The resurrection of Jesus marked the end of Caesar’s way of doing things. In fact, with God’s love in Jesus, Rome is no more, and a new community with new rules is established. In this community, hierarchies are subverted, concentrated power is decentralized, and prodigal children are welcomed home.
In this new place of mercy the last are first, the poor are blessed, and enemies are loved. Black lives matter here. LGBTQ lives matter here; and so too do the lives of refugees, the imprisoned, the unborn, and anyone else who suffers dehumanization, exclusion, and injustice.
Of course no candidate, and no party, completely adheres to this vision of the common good.
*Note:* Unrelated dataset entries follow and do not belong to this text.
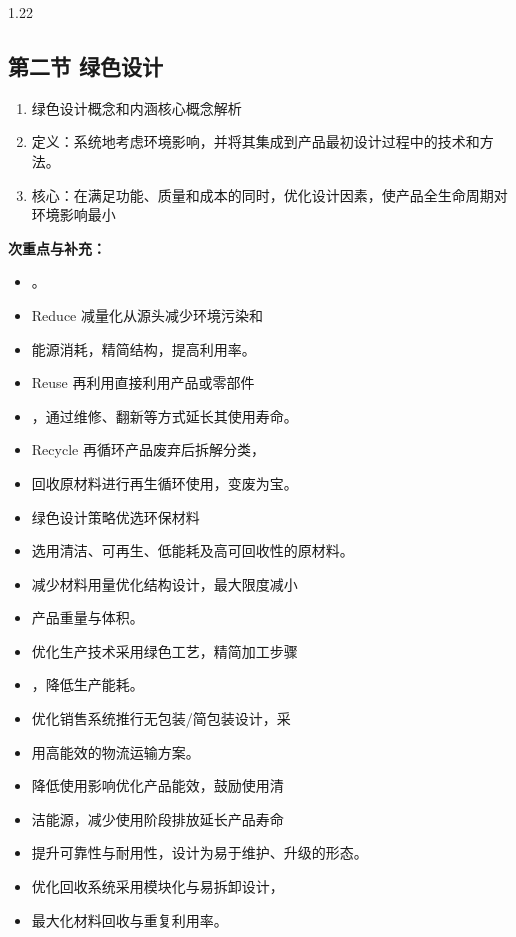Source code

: \documentclass[12pt,a4paper]{article}
\begin{document}
\begin{spacing}{1.22}
\subsection{第二节 绿色设计}
\begin{tcolorbox}[colback=yellow!6,colframe=red!55!black,title=重点,left=1mm,right=1mm]
\begin{enumerate}[leftmargin=2.2em,label=\arabic*.]
  \item 绿色设计概念和内涵核心概念解析
  \item 定义：系统地考虑环境影响，并将其集成到产品最初设计过程中的技术和方法。
  \item 核心：在满足功能、质量和成本的同时，优化设计因素，使产品全生命周期对环境影响最小
\end{enumerate}
\end{tcolorbox}
\noindent\textbf{次重点与补充：}
\begin{itemize}[leftmargin=2.2em,label=--]
  \item 。
  \item Reduce 减量化从源头减少环境污染和
  \item 能源消耗，精简结构，提高利用率。
  \item Reuse 再利用直接利用产品或零部件
  \item ，通过维修、翻新等方式延长其使用寿命。
  \item Recycle 再循环产品废弃后拆解分类，
  \item 回收原材料进行再生循环使用，变废为宝。
  \item 绿色设计策略优选环保材料
  \item 选用清洁、可再生、低能耗及高可回收性的原材料。
  \item 减少材料用量优化结构设计，最大限度减小
  \item 产品重量与体积。
  \item 优化生产技术采用绿色工艺，精简加工步骤
  \item ，降低生产能耗。
  \item 优化销售系统推行无包装/简包装设计，采
  \item 用高能效的物流运输方案。
  \item 降低使用影响优化产品能效，鼓励使用清
  \item 洁能源，减少使用阶段排放延长产品寿命
  \item 提升可靠性与耐用性，设计为易于维护、升级的形态。
  \item 优化回收系统采用模块化与易拆卸设计，
  \item 最大化材料回收与重复利用率。
\end{itemize}


\end{spacing}
\end{document}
Ours is a pluralistic society in which many do not share our faith or its social vision. It is our hope, however, that the essential truth of the Gospel, the beauty of Pope Francis’s vision, and the social mission of Catholic Church will appeal to the American people. We bring that vision and those values into the public square because they animate us in all we do, privately and publicly.
We invite our fellow Christians and all people to consider carefully how candidates do, and do not, embrace that vision and those values, and to make prudential judgments about which candidates best reflect Christian love.
We offer this guide to help inform our brothers and sisters about their specifically political vocation as Catholic Christians in the United States. Let us say at the outset: We do not in any way wish to claim for ourselves the right to speak for the Catholic Church, nor for all Catholics.
Instead we offer this guide to show how we apply the teachings of our Church to the problems of our day with a heart of mercy. We here seek to take up the call issued by the U.S. bishops in their document Faithful Citizenship to form our consciences, guided by the Gospel, examining the issues we face and reaching informed, conscientious decisions about the issues we hold dear as Catholics and as Americans.